Start of Dataset

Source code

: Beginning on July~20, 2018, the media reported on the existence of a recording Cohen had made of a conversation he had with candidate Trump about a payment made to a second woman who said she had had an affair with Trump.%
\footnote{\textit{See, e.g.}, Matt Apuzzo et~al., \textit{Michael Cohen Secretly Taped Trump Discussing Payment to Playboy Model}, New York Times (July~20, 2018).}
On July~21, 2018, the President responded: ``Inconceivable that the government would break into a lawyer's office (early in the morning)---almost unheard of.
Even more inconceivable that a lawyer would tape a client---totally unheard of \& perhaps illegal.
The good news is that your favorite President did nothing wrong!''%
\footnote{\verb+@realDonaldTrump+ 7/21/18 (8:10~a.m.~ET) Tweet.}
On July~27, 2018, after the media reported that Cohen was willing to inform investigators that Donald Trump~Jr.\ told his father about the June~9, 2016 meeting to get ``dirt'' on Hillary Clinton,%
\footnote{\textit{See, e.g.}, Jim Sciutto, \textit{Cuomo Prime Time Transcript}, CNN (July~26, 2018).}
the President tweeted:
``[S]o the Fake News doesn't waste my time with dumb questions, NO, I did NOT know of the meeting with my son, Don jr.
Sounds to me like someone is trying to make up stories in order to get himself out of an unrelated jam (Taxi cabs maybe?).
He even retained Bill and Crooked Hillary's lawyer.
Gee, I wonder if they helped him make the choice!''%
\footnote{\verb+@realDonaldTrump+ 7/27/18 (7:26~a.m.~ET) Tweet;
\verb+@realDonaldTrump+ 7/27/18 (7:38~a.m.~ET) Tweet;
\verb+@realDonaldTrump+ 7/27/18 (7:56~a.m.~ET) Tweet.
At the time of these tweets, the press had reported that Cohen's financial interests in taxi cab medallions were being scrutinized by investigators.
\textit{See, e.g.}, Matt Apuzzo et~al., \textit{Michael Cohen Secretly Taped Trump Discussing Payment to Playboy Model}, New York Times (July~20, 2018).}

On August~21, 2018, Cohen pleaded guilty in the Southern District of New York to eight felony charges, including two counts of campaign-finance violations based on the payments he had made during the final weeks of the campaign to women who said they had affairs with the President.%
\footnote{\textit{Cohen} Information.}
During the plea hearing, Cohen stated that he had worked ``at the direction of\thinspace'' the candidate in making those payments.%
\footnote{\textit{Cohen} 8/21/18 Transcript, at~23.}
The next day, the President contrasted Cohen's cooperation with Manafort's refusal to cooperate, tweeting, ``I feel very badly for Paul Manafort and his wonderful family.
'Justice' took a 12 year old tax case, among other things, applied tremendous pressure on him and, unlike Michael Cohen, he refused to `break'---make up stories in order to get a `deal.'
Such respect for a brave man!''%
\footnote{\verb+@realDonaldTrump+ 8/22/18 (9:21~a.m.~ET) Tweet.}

End of Dataset

→ Exercise directions
Transcribe the records above exactly, but only from the line that contains "He even retained" through their final line, inclusive.

→ Reply to the exercise
He even retained Bill and Crooked Hillary's lawyer.
Gee, I wonder if they helped him make the choice!''%
\footnote{\verb+@realDonaldTrump+ 7/27/18 (7:26~a.m.~ET) Tweet;
\verb+@realDonaldTrump+ 7/27/18 (7:38~a.m.~ET) Tweet;
\verb+@realDonaldTrump+ 7/27/18 (7:56~a.m.~ET) Tweet.
At the time of these tweets, the press had reported that Cohen's financial interests in taxi cab medallions were being scrutinized by investigators.
\textit{See, e.g.}, Matt Apuzzo et~al., \textit{Michael Cohen Secretly Taped Trump Discussing Payment to Playboy Model}, New York Times (July~20, 2018).}

On August~21, 2018, Cohen pleaded guilty in the Southern District of New York to eight felony charges, including two counts of campaign-finance violations based on the payments he had made during the final weeks of the campaign to women who said they had affairs with the President.%
\footnote{\textit{Cohen} Information.}
During the plea hearing, Cohen stated that he had worked ``at the direction of\thinspace'' the candidate in making those payments.%
\footnote{\textit{Cohen} 8/21/18 Transcript, at~23.}
The next day, the President contrasted Cohen's cooperation with Manafort's refusal to cooperate, tweeting, ``I feel very badly for Paul Manafort and his wonderful family.
'Justice' took a 12 year old tax case, among other things, applied tremendous pressure on him and, unlike Michael Cohen, he refused to `break'---make up stories in order to get a `deal.'
Such respect for a brave man!''%
\footnote{\verb+@realDonaldTrump+ 8/22/18 (9:21~a.m.~ET) Tweet.}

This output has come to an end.